We’re waiting to see the effects of that. We might not see homes “underwater” as we did in 2008, simply because no home can be refinanced today for anything close to what it was purchased at only a few years ago, but we could see other impacts.
The Fed’s actions here have all the arrogance we saw in the lockdowns, and, for that matter, the sanctions against Russia: a belief that a policy decision alone can alter and remake the historical trajectory regardless of other conditions. The Fed caused the inflation and so has attempted to turn it off, as if there were some on-off switch to which they have access.
That’s no different from the disease planners who thought they could control a wildly transmittable virus. It’s also no different than the belief that some trade sanctions will intimidate a powerful foreign leader to take a different course or step down.
The real virus here is the arrogance of power!
The recessionary environment, the energy crisis, and the global inflation—most governments in the world have followed the same foolish path—have disrupted international money markets in surprising ways. I pity the American reader today who sees headlines about high inflation right next to headlines about the strong dollar. What does this mean? Both can be true: The dollar can be extremely weak and falling in terms of its goods and services purchasing power, while at the same time being very strong in terms of its trade relationship to other currencies.
Let’s just pause a moment to observe that this market for fiat currencies in which they all trade against each other is a historical anomaly. The system was set up in 1974 as the be-all and end-all of monetary systems. It was clear by 10 years later that this wasn’t the case. Such a system destabilizes business planning and carries other enormous costs.
The Reagan administration tried to end the system in 1986 at the urging of Treasury Secretary James Baker, who attempted to bring about a fixed-rate system. But with all governments and trade regions of other countries retaining fiscal discretion, this proved impossible. So we’re stuck with what we have.

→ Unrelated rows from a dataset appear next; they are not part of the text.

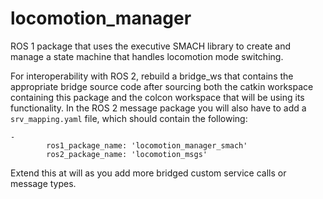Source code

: # locomotion_manager

ROS 1 package that uses the executive SMACH library to create and manage a state machine that handles locomotion mode switching.

For interoperability with ROS 2, rebuild a bridge_ws that contains the appropriate bridge source code after sourcing both the catkin workspace containing this package and the colcon workspace that will be using its functionality. In the ROS 2 message package you will also have to add a `srv_mapping.yaml` file, which should contain the following:

```
-
        ros1_package_name: 'locomotion_manager_smach'
        ros2_package_name: 'locomotion_msgs'
```

Extend this at will as you add more bridged custom service calls or message types.
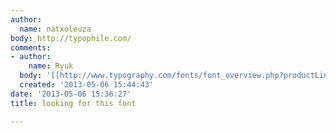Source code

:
 ```yaml
---
author:
  name: natxoleuza
body: http://typophile.com/
comments:
- author:
    name: Ryuk
  body: '[[http://www.typography.com/fonts/font_overview.php?productLineID=100008|Gotham]]'
  created: '2013-05-06 15:44:43'
date: '2013-05-06 15:36:27'
title: looking for this font

---
```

A strong dollar makes goods imported into countries that aren’t on the dollar standard very expensive relative to just one year ago, introducing a major financial squeeze for corporations, governments, and central banks.

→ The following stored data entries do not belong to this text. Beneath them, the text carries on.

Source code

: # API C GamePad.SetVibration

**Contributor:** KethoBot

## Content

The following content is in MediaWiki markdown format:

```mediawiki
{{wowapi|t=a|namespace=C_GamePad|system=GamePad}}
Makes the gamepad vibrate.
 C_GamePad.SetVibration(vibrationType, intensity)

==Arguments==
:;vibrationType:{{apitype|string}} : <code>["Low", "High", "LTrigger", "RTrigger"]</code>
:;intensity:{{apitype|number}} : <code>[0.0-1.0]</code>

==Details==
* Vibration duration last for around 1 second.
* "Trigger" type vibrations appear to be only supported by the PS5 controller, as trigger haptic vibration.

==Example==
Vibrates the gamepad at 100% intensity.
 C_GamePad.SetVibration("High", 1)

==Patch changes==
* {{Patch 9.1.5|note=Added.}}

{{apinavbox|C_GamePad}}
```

The Fed believes it’s obligated to support those in need with ongoing temporary loans through overnight repurchase agreements. These work rather like pawnshop agreements: cash for collateral and paid back the next day, if only to get people, or in this case, whole countries, through a financial pinch. The Fed in this case is the pawnshop: It has excess cash held in U.S. debt, so it effectively lends to foreign central banks.
“Lending from the Fed’s so-called discount window for emergency loans ticked up in recent weeks, to $7.67 billion as of [Oct. 12], the highest level since June 2020. The Fed also lent $6.5 billion to two foreign central banks last week, part of standing arrangements to extend dollars and relieve pressures in dollar-funding markets.”
Why might the Fed be doing this? It has vast amounts of excess cash but this isn’t really a profit opportunity as much as it is a mechanism of stabilization. The patient is bleeding, and the Fed has a crate of Band-Aids on hand and keeps applying them—all over the world.
The trouble: None of these are real fixes. They’re just improvisations to deal with an emerging global crisis that has sent millions of people to the streets to protest higher prices and falling standards of living, as if that would do any good. It won’t because the damage is done. We’re watching a slow-motion unraveling that’s actually happening very quickly by any historical standard.
“The worst is yet to come,” International Monetary Fund Managing Director Kristalina Georgieva said at a recent press conference.
Indeed it is. The recession is global. At some point, the liquidity crisis will come home, and we might long for the calm of 2008.